• **What you have to do**: Pull out every line of the listing below where "between" appears.

• **Data listing**:
------
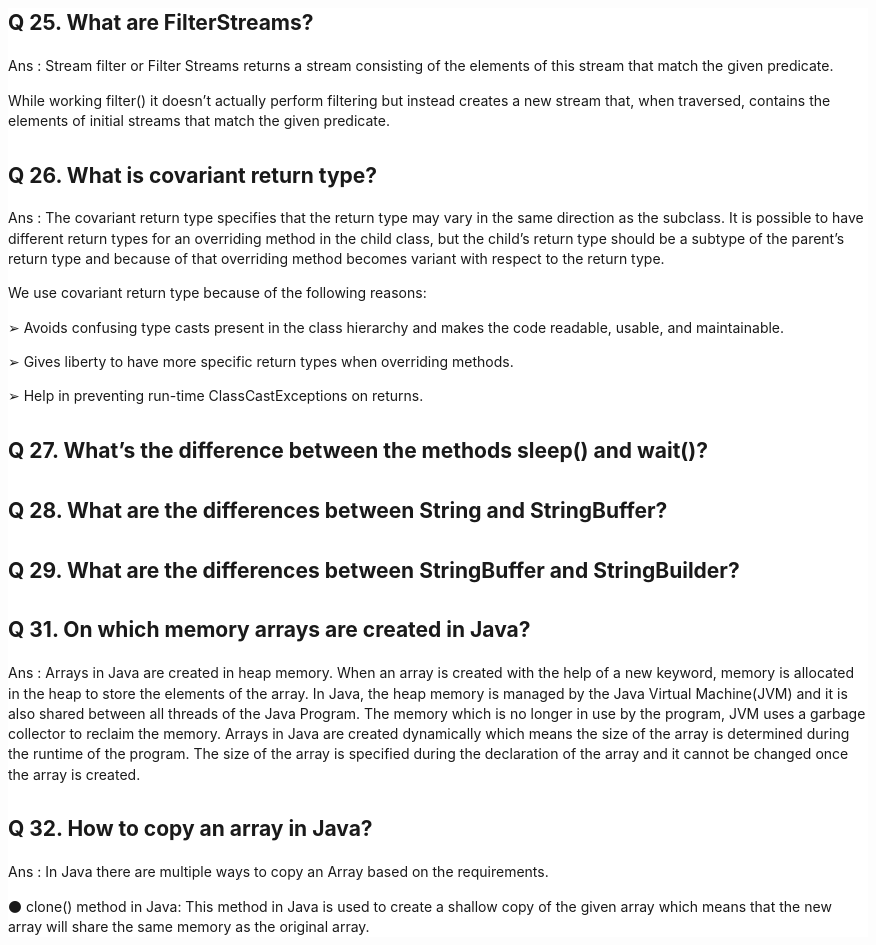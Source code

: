 ## Q 25. What are FilterStreams?

Ans : Stream filter or Filter Streams returns a stream consisting of the elements of this stream that match the given predicate.

While working filter() it doesn’t actually perform filtering but instead creates a new stream that, when traversed, contains the elements of initial streams that match the given predicate.

## Q 26. What is covariant return type?

Ans : The covariant return type specifies that the return type may vary in the same direction as the subclass. It is possible to have different return types for an overriding method in the child class, but the child’s return type should be a subtype of the parent’s return type and because of that overriding method becomes variant with respect to the return type.

We use covariant return type because of the following reasons:

➢ Avoids confusing type casts present in the class hierarchy and makes the code readable, usable, and maintainable.

➢ Gives liberty to have more specific return types when overriding methods.

➢ Help in preventing run-time ClassCastExceptions on returns.

## Q 27. What’s the difference between the methods sleep() and wait()?

## Q 28. What are the differences between String and StringBuffer?

## Q 29. What are the differences between StringBuffer and StringBuilder?

## Q 31. On which memory arrays are created in Java?

Ans : Arrays in Java are created in heap memory. When an array is created with the help of a new keyword, memory is allocated in the heap to store the elements of the array. In Java, the heap memory is managed by the Java Virtual Machine(JVM) and it is also shared between all threads of the Java Program. The memory which is no longer in use by the program, JVM uses a garbage collector to reclaim the memory.
Arrays in Java are created dynamically which means the size of the array is determined during the runtime of the program.
The size of the array is specified during the declaration of the array and it cannot be changed once the array is created.

## Q 32. How to copy an array in Java?

Ans : In Java there are multiple ways to copy an Array based on the requirements.

⚫ clone() method in Java: This method in Java is used to create a shallow copy of the given array which means that the new array will share the same memory as the original array.
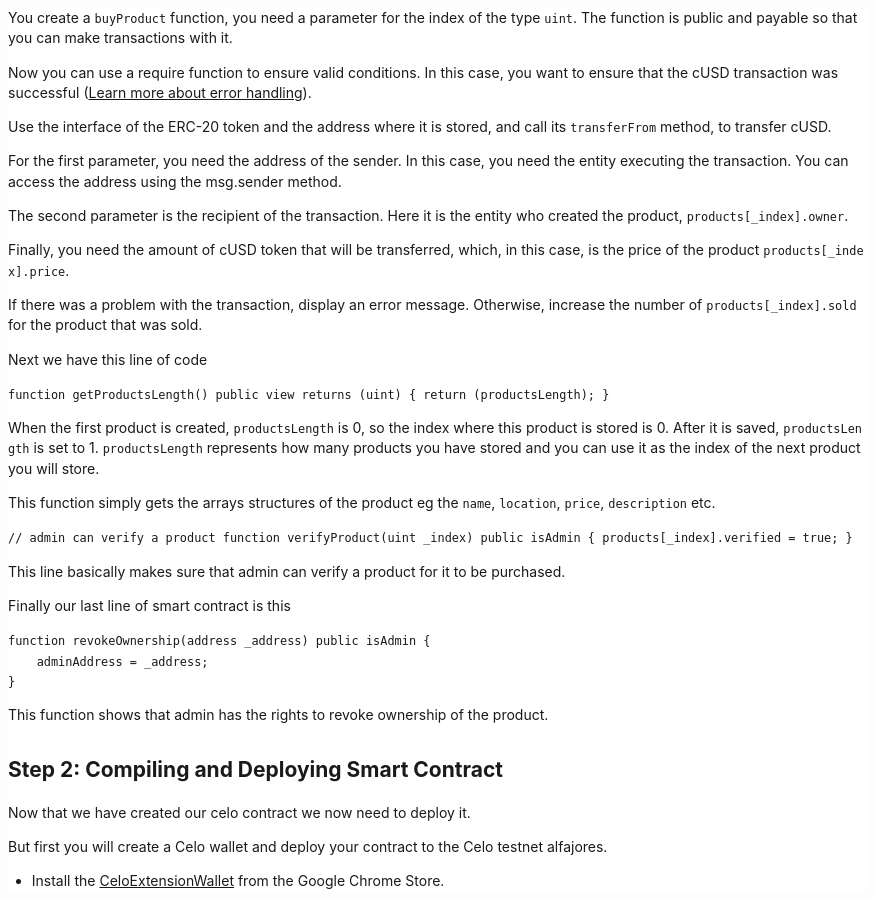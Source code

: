 You create a `buyProduct` function, you need a parameter for the index of the type `uint`. The function is public and payable so that you can make transactions with it.

Now you can use a require function to ensure valid conditions. In this case, you want to ensure that the cUSD transaction was successful ([Learn more about error handling](https://docs.soliditylang.org/en/latest/control-structures.html#error-handling-assert-require-revert-and-exceptions)).

Use the interface of the ERC-20 token and the address where it is stored, and call its `transferFrom` method, to transfer cUSD.

For the first parameter, you need the address of the sender. In this case, you need the entity executing the transaction. You can access the address using the msg.sender method.

The second parameter is the recipient of the transaction. Here it is the entity who created the product, `products[_index].owner`.

Finally, you need the amount of cUSD token that will be transferred, which, in this case, is the price of the product `products[_index].price`.

If there was a problem with the transaction, display an error message. Otherwise, increase the number of `products[_index].sold` for the product that was sold.

Next we have this line of code

```solidity
function getProductsLength() public view returns (uint) { return (productsLength); }
```

When the first product is created, `productsLength` is 0, so the index where this product is stored is 0. After it is saved, `productsLength` is set to 1. `productsLength` represents how many products you have stored and you can use it as the index of the next product you will store.

This function simply gets the arrays structures of the product eg the `name`, `location`, `price`, `description` etc.

```solidity
// admin can verify a product function verifyProduct(uint _index) public isAdmin { products[_index].verified = true; }
```

This line basically makes sure that admin can verify a product for it to be purchased.

Finally our last line of smart contract is this

```solidity
function revokeOwnership(address _address) public isAdmin {
    adminAddress = _address;
}
```

This function shows that admin has the rights to revoke ownership of the product.

## Step 2: Compiling and Deploying Smart Contract

Now that we have created our celo contract we now need to deploy it.

But first you will create a Celo wallet and deploy your contract to the Celo testnet alfajores.

- Install the [CeloExtensionWallet](https://chrome.google.com/webstore/detail/celoextensionwallet/kkilomkmpmkbdnfelcpgckmpcaemjcdh?hl=en) from the Google Chrome Store.
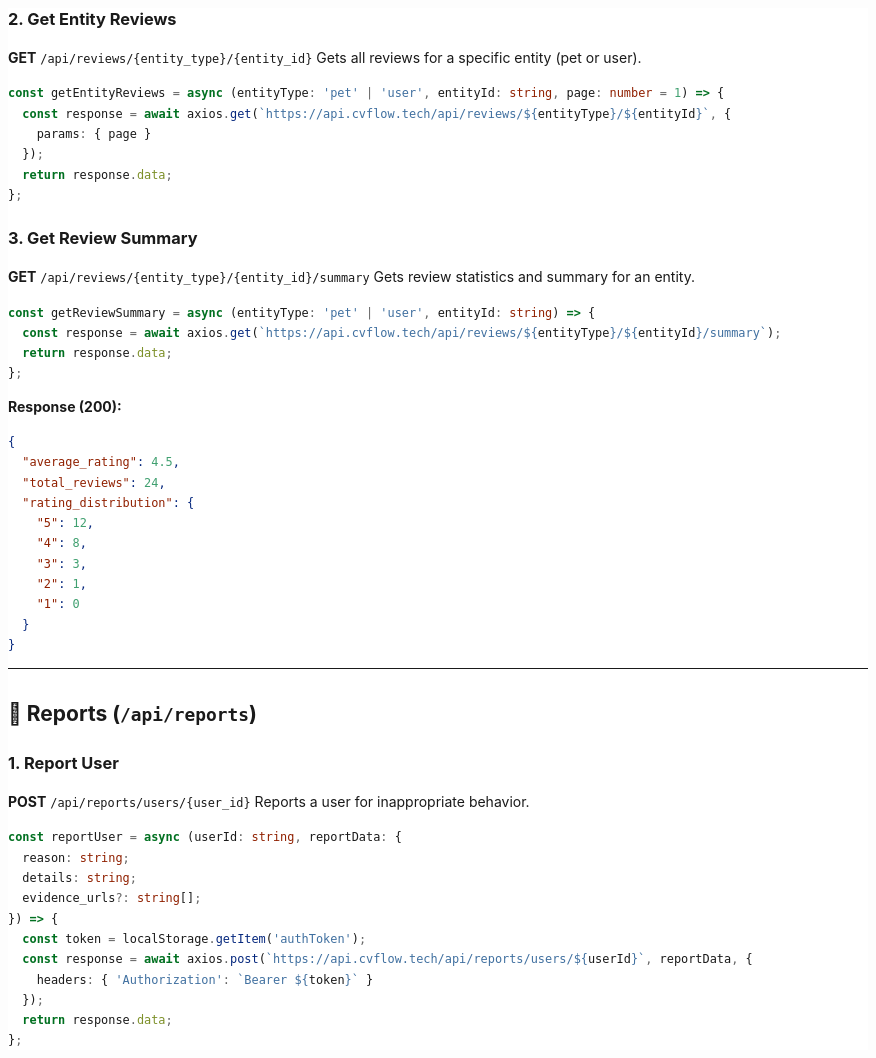 ### 2. Get Entity Reviews
**GET** `/api/reviews/{entity_type}/{entity_id}`
Gets all reviews for a specific entity (pet or user).

```typescript
const getEntityReviews = async (entityType: 'pet' | 'user', entityId: string, page: number = 1) => {
  const response = await axios.get(`https://api.cvflow.tech/api/reviews/${entityType}/${entityId}`, {
    params: { page }
  });
  return response.data;
};
```

### 3. Get Review Summary
**GET** `/api/reviews/{entity_type}/{entity_id}/summary`
Gets review statistics and summary for an entity.

```typescript
const getReviewSummary = async (entityType: 'pet' | 'user', entityId: string) => {
  const response = await axios.get(`https://api.cvflow.tech/api/reviews/${entityType}/${entityId}/summary`);
  return response.data;
};
```

**Response (200):**
```json
{
  "average_rating": 4.5,
  "total_reviews": 24,
  "rating_distribution": {
    "5": 12,
    "4": 8,
    "3": 3,
    "2": 1,
    "1": 0
  }
}
```

---

## 🚨 Reports (`/api/reports`)

### 1. Report User
**POST** `/api/reports/users/{user_id}`
Reports a user for inappropriate behavior.

```typescript
const reportUser = async (userId: string, reportData: {
  reason: string;
  details: string;
  evidence_urls?: string[];
}) => {
  const token = localStorage.getItem('authToken');
  const response = await axios.post(`https://api.cvflow.tech/api/reports/users/${userId}`, reportData, {
    headers: { 'Authorization': `Bearer ${token}` }
  });
  return response.data;
};
```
------
• **Answer for this exercise**:
## Q 27. What’s the difference between the methods sleep() and wait()?
## Q 28. What are the differences between String and StringBuffer?
## Q 29. What are the differences between StringBuffer and StringBuilder?
Ans : Arrays in Java are created in heap memory. When an array is created with the help of a new keyword, memory is allocated in the heap to store the elements of the array. In Java, the heap memory is managed by the Java Virtual Machine(JVM) and it is also shared between all threads of the Java Program. The memory which is no longer in use by the program, JVM uses a garbage collector to reclaim the memory.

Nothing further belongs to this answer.